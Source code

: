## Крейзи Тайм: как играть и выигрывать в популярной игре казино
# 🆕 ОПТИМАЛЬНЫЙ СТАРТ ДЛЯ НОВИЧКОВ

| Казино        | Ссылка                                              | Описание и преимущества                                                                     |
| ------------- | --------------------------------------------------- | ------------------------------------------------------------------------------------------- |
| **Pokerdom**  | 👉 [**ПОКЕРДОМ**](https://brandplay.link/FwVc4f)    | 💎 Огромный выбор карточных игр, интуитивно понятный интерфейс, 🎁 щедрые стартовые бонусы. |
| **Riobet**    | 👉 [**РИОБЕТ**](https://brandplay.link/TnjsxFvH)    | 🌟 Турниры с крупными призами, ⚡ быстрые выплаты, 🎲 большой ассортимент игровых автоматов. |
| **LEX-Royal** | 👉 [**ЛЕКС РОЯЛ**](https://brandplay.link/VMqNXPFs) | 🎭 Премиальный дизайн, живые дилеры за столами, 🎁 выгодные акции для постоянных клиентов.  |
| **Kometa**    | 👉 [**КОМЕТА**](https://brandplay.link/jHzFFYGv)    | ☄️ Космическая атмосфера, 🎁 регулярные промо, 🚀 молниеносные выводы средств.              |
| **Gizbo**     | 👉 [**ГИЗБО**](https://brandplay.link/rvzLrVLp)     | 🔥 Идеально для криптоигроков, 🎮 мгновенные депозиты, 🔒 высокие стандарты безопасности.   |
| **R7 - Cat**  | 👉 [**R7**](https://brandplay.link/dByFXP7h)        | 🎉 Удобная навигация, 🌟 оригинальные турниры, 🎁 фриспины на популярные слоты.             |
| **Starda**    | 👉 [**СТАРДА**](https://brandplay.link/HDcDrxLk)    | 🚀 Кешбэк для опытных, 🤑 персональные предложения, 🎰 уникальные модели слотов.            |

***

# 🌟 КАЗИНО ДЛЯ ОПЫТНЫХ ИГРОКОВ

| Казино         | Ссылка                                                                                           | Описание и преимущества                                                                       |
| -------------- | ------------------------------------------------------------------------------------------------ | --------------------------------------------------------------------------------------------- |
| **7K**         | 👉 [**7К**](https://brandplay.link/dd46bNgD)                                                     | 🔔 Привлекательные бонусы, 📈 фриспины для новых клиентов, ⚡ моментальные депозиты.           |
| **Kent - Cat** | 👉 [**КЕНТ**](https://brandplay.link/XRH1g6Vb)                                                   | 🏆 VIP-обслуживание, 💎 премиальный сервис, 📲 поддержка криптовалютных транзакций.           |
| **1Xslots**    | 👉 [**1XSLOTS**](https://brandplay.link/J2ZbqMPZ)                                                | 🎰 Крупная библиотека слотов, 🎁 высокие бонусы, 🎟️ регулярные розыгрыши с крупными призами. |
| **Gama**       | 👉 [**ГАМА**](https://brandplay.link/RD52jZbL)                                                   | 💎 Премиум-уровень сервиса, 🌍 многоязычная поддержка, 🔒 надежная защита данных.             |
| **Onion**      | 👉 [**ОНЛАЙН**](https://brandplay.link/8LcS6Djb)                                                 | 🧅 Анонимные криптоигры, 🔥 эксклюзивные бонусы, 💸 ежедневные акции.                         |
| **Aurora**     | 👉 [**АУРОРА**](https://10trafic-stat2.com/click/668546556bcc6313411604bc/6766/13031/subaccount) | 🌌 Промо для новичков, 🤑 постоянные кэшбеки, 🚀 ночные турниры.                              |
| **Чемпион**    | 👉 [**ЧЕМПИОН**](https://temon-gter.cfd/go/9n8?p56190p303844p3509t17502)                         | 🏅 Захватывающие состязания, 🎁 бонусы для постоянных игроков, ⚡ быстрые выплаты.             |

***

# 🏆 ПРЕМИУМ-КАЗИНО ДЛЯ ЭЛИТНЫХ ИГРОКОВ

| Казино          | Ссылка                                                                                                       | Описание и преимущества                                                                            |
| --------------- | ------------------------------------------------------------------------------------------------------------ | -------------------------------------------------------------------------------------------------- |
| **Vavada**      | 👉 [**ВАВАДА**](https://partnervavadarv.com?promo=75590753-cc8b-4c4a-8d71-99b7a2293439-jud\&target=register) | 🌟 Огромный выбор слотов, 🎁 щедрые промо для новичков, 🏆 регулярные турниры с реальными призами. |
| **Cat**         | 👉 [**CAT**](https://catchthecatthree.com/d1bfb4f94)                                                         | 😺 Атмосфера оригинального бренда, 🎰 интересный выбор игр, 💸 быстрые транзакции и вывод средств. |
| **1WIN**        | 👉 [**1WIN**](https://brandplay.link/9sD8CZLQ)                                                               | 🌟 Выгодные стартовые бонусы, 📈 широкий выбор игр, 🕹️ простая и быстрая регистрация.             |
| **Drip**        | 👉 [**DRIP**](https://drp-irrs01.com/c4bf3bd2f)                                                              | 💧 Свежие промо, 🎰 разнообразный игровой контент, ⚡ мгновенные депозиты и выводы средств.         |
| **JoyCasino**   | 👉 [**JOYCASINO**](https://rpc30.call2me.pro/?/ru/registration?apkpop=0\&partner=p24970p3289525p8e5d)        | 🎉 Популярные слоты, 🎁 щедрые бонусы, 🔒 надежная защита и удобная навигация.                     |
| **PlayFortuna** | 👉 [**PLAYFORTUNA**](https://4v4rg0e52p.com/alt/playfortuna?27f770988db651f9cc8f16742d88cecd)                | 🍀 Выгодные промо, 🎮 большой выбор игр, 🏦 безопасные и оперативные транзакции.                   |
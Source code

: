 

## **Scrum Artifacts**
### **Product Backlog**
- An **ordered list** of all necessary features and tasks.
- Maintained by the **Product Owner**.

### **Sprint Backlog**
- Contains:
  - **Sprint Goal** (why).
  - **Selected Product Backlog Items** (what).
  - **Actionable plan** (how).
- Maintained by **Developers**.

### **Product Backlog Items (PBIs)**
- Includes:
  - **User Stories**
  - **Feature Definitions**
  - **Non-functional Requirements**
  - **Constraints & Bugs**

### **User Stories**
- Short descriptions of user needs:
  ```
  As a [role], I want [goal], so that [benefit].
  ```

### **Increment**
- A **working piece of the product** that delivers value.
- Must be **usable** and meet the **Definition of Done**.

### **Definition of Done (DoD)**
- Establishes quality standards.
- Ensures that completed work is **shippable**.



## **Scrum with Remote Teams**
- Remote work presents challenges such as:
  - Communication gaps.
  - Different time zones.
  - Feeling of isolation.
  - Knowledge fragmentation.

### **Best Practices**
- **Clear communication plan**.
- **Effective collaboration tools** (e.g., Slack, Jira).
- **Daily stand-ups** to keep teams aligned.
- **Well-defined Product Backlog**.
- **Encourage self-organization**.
====
The records above are to be output in full and without error.

Source code

:## Крейзи Тайм: как играть и выигрывать в популярной игре казино
# 🆕 ОПТИМАЛЬНЫЙ СТАРТ ДЛЯ НОВИЧКОВ

| Казино        | Ссылка                                              | Описание и преимущества                                                                     |
| ------------- | --------------------------------------------------- | ------------------------------------------------------------------------------------------- |
| **Pokerdom**  | 👉 [**ПОКЕРДОМ**](https://brandplay.link/FwVc4f)    | 💎 Огромный выбор карточных игр, интуитивно понятный интерфейс, 🎁 щедрые стартовые бонусы. |
| **Riobet**    | 👉 [**РИОБЕТ**](https://brandplay.link/TnjsxFvH)    | 🌟 Турниры с крупными призами, ⚡ быстрые выплаты, 🎲 большой ассортимент игровых автоматов. |
| **LEX-Royal** | 👉 [**ЛЕКС РОЯЛ**](https://brandplay.link/VMqNXPFs) | 🎭 Премиальный дизайн, живые дилеры за столами, 🎁 выгодные акции для постоянных клиентов.  |
| **Kometa**    | 👉 [**КОМЕТА**](https://brandplay.link/jHzFFYGv)    | ☄️ Космическая атмосфера, 🎁 регулярные промо, 🚀 молниеносные выводы средств.              |
| **Gizbo**     | 👉 [**ГИЗБО**](https://brandplay.link/rvzLrVLp)     | 🔥 Идеально для криптоигроков, 🎮 мгновенные депозиты, 🔒 высокие стандарты безопасности.   |
| **R7 - Cat**  | 👉 [**R7**](https://brandplay.link/dByFXP7h)        | 🎉 Удобная навигация, 🌟 оригинальные турниры, 🎁 фриспины на популярные слоты.             |
| **Starda**    | 👉 [**СТАРДА**](https://brandplay.link/HDcDrxLk)    | 🚀 Кешбэк для опытных, 🤑 персональные предложения, 🎰 уникальные модели слотов.            |

***

# 🌟 КАЗИНО ДЛЯ ОПЫТНЫХ ИГРОКОВ

| Казино         | Ссылка                                                                                           | Описание и преимущества                                                                       |
| -------------- | ------------------------------------------------------------------------------------------------ | --------------------------------------------------------------------------------------------- |
| **7K**         | 👉 [**7К**](https://brandplay.link/dd46bNgD)                                                     | 🔔 Привлекательные бонусы, 📈 фриспины для новых клиентов, ⚡ моментальные депозиты.           |
| **Kent - Cat** | 👉 [**КЕНТ**](https://brandplay.link/XRH1g6Vb)                                                   | 🏆 VIP-обслуживание, 💎 премиальный сервис, 📲 поддержка криптовалютных транзакций.           |
| **1Xslots**    | 👉 [**1XSLOTS**](https://brandplay.link/J2ZbqMPZ)                                                | 🎰 Крупная библиотека слотов, 🎁 высокие бонусы, 🎟️ регулярные розыгрыши с крупными призами. |
| **Gama**       | 👉 [**ГАМА**](https://brandplay.link/RD52jZbL)                                                   | 💎 Премиум-уровень сервиса, 🌍 многоязычная поддержка, 🔒 надежная защита данных.             |
| **Onion**      | 👉 [**ОНЛАЙН**](https://brandplay.link/8LcS6Djb)                                                 | 🧅 Анонимные криптоигры, 🔥 эксклюзивные бонусы, 💸 ежедневные акции.                         |
| **Aurora**     | 👉 [**АУРОРА**](https://10trafic-stat2.com/click/668546556bcc6313411604bc/6766/13031/subaccount) | 🌌 Промо для новичков, 🤑 постоянные кэшбеки, 🚀 ночные турниры.                              |
| **Чемпион**    | 👉 [**ЧЕМПИОН**](https://temon-gter.cfd/go/9n8?p56190p303844p3509t17502)                         | 🏅 Захватывающие состязания, 🎁 бонусы для постоянных игроков, ⚡ быстрые выплаты.             |

***

# 🏆 ПРЕМИУМ-КАЗИНО ДЛЯ ЭЛИТНЫХ ИГРОКОВ

| Казино          | Ссылка                                                                                                       | Описание и преимущества                                                                            |
| --------------- | ------------------------------------------------------------------------------------------------------------ | -------------------------------------------------------------------------------------------------- |
| **Vavada**      | 👉 [**ВАВАДА**](https://partnervavadarv.com?promo=75590753-cc8b-4c4a-8d71-99b7a2293439-jud\&target=register) | 🌟 Огромный выбор слотов, 🎁 щедрые промо для новичков, 🏆 регулярные турниры с реальными призами. |
| **Cat**         | 👉 [**CAT**](https://catchthecatthree.com/d1bfb4f94)                                                         | 😺 Атмосфера оригинального бренда, 🎰 интересный выбор игр, 💸 быстрые транзакции и вывод средств. |
| **1WIN**        | 👉 [**1WIN**](https://brandplay.link/9sD8CZLQ)                                                               | 🌟 Выгодные стартовые бонусы, 📈 широкий выбор игр, 🕹️ простая и быстрая регистрация.             |
| **Drip**        | 👉 [**DRIP**](https://drp-irrs01.com/c4bf3bd2f)                                                              | 💧 Свежие промо, 🎰 разнообразный игровой контент, ⚡ мгновенные депозиты и выводы средств.         |
| **JoyCasino**   | 👉 [**JOYCASINO**](https://rpc30.call2me.pro/?/ru/registration?apkpop=0\&partner=p24970p3289525p8e5d)        | 🎉 Популярные слоты, 🎁 щедрые бонусы, 🔒 надежная защита и удобная навигация.                     |
| **PlayFortuna** | 👉 [**PLAYFORTUNA**](https://4v4rg0e52p.com/alt/playfortuna?27f770988db651f9cc8f16742d88cecd)                | 🍀 Выгодные промо, 🎮 большой выбор игр, 🏦 безопасные и оперативные транзакции.                   |
Source code

: 

## **Scrum Artifacts**
### **Product Backlog**
- An **ordered list** of all necessary features and tasks.
- Maintained by the **Product Owner**.

### **Sprint Backlog**
- Contains:
  - **Sprint Goal** (why).
  - **Selected Product Backlog Items** (what).
  - **Actionable plan** (how).
- Maintained by **Developers**.

### **Product Backlog Items (PBIs)**
- Includes:
  - **User Stories**
  - **Feature Definitions**
  - **Non-functional Requirements**
  - **Constraints & Bugs**

### **User Stories**
- Short descriptions of user needs:
  ```
  As a [role], I want [goal], so that [benefit].
  ```

### **Increment**
- A **working piece of the product** that delivers value.
- Must be **usable** and meet the **Definition of Done**.

### **Definition of Done (DoD)**
- Establishes quality standards.
- Ensures that completed work is **shippable**.



## **Scrum with Remote Teams**
- Remote work presents challenges such as:
  - Communication gaps.
  - Different time zones.
  - Feeling of isolation.
  - Knowledge fragmentation.

### **Best Practices**
- **Clear communication plan**.
- **Effective collaboration tools** (e.g., Slack, Jira).
- **Daily stand-ups** to keep teams aligned.
- **Well-defined Product Backlog**.
- **Encourage self-organization**.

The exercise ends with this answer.